If the Left Front-Congress alliance works out, the BJP will have to work much harder for its vote share.
The turmoil in West Bengal politics, with Assembly elections scheduled in a couple of months or so, has become unceasing, ratcheted up by what promises to be a close encounter between the ruling Trinamool Congress (TMC) and the Bharatiya Janata Party (BJP). The advantage might still lie with the former, but no one is writing the challenger off just yet.
In the mix are ingredients that citizens in Bengal have become depressingly familiar with. No strangers to political violence since the late 1960s, they are still witnessing levels of physical combat a couple of generations have not seen. There’s also the switching of loyalties, and sometimes its retraction, barely witnessed since the anti-defection law was passed.
The latter statement needs clarification. The large-scale ‘defection’ of voters, cadres and leaders began in the run-up to the 2011 Assembly elections, mostly from the Left parties to the TMC, but also from the Congress to it, though by that time there weren’t too many Congress personnel left to move to the party that was about to come to power.
Now the movement is largely from the TMC to the BJP, though there have been ‘homecomings’ as well.
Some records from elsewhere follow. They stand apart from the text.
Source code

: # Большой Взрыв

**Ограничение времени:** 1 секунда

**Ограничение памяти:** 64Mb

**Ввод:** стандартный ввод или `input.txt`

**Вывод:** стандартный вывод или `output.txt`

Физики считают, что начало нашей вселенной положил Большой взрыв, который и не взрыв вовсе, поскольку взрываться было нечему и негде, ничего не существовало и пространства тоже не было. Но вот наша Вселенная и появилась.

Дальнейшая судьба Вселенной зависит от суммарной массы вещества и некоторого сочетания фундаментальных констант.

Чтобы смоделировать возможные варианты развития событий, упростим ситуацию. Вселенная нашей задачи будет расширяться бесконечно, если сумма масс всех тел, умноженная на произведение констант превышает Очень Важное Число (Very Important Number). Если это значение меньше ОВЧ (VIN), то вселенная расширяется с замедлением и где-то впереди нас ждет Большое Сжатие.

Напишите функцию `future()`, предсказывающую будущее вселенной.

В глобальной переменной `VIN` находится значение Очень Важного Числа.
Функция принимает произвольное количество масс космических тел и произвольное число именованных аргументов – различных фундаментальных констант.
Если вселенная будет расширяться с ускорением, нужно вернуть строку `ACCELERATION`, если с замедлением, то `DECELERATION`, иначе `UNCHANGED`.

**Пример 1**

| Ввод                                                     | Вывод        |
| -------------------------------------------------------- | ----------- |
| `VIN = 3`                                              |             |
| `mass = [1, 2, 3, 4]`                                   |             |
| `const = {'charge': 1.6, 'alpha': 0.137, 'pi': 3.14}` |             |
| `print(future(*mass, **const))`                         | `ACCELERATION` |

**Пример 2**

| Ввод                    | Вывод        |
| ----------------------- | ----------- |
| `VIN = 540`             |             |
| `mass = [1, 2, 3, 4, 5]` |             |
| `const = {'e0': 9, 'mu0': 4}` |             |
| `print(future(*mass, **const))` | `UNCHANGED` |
Left and Congress leaders are also on the move, some to the BJP, some to the ruling TMC.
Significant developments have taken place this month, in the aftermath of Purba Medinipur TMC strongman Suvendu Adhikari moving to the BJP on 19 December last year. Let’s class these developments in terms of changes of loyalty; the forging of alliances; and end with Saturday’s events, when the 124th anniversary of Subhas Chandra Bose birth on 23 January 1897 was commemorated.
Since Suvendu left the TMC with Bardhaman Purba MP Sunil Mandal and five MLAs (two from his home district), there has been some form of Brownian motion in Bengal. Soumendu Adhikari, Suvendu’s brother and former chairman/administrator of the Contai Municipality also made the same switch on 1 January, along with 14 councillors, delivering the 20-member board to the BJP. That had been in the pipeline.
But since then there has been a rash of disaffection with the ruling party in Howrah district. Minister of State for Sports and Howrah (Sadar) TMC boss Laxmi Ratan Shukla quit the ministry and his party post on 5 January, though he made it clear that he would continue as an MLA till his term ended. In his public pronouncements, he expressed dissatisfaction with working conditions and expressed a desire to devote more time to his original calling – cricket. Apart from captaining Bengal, the all-rounder has also represented India. Crucially, Shukla has not given even the faintest indication of joining any other party. He has said he wants to stay out of politics.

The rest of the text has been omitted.